J'ai eu des frissons et mes yeux sont devenus vitreux. Martina a caressé mon bras. La seule chose qui comptait vraiment était de réussir à l'école. Pour papa...

J'ai couvert mes yeux avec mes mains et j'ai attendu que la leçon se termine. De temps en temps, quelques doigts caressaient "accidentellement" mon épaule et je frissonnais à ce contact à cause de la familiarité de ces mains grandes et fortes.
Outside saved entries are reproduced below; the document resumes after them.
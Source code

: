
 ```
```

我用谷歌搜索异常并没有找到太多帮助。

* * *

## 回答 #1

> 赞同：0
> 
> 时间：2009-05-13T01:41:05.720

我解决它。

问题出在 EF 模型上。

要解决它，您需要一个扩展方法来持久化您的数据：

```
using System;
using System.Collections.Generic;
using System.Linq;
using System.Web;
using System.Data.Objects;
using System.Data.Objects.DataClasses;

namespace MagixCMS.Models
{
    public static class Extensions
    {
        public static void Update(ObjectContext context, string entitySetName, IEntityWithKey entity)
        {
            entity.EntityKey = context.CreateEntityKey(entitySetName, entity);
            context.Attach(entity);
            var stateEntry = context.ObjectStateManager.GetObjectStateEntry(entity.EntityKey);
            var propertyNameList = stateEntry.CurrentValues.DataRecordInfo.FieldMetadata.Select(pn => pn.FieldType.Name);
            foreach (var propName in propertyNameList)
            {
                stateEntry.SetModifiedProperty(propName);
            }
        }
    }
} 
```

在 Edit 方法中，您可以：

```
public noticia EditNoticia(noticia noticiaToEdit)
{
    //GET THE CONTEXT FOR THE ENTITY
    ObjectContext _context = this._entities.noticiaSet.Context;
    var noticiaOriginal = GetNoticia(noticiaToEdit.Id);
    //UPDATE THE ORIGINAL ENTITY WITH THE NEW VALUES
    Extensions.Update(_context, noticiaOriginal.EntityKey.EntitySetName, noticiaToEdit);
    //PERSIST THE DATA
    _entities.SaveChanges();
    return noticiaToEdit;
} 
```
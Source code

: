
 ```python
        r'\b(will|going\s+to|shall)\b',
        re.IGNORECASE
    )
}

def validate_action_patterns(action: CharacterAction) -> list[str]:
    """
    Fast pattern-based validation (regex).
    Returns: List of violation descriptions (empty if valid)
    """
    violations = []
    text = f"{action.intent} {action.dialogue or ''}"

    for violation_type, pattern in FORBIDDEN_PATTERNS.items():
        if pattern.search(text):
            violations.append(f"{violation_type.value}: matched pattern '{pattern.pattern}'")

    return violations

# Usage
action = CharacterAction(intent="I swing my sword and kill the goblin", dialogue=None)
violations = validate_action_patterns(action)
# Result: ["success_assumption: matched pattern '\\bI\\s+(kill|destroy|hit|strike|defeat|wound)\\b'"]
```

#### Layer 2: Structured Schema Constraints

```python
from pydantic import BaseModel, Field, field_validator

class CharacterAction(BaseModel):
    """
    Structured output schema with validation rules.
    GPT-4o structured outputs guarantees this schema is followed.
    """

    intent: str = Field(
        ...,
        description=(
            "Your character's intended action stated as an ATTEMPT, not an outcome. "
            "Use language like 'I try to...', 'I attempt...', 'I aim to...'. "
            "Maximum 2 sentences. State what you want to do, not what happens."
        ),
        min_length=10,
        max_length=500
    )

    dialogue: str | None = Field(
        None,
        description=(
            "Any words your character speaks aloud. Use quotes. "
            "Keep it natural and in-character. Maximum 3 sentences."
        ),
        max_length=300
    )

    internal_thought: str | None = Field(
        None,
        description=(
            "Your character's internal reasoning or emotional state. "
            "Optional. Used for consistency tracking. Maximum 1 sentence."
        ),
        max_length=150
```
Je l'ai laissé me caresser, car même si j'étais en colère contre lui - en somme, c'était sa faute si j'avais mal répondu au professeur ! - Je n'ai pas pu m'en empêcher : ils m'ont réconforté.

Lorsque la leçon s'est terminée, je suis resté immobile sur mon siège, attendant la dernière heure, au lieu d'utiliser mon téléphone portable comme d'habitude. Je n'étais pas vraiment d'humeur.

-Vous êtes pâle. - Martina se tenait à côté de moi alors que nous sortions de l'école.

-Je veux juste rentrer chez moi. - J'ai soufflé.

-Ce n'est pas si grave, Bea.

-Mon père voulait que j'aille à l'université, il voulait que j'aie de bonnes notes à l'école.-et rien que de dire ces derniers mots m'a fait monter les larmes aux yeux.

Martina a mis son bras autour de mes épaules et m'a tiré vers elle. -Et tu as toujours de bonnes notes. Ce n'était qu'une petite distraction.

J'ai hoché la tête et avant de fondre en larmes, je lui ai dit au revoir et suis rentrée directement chez moi.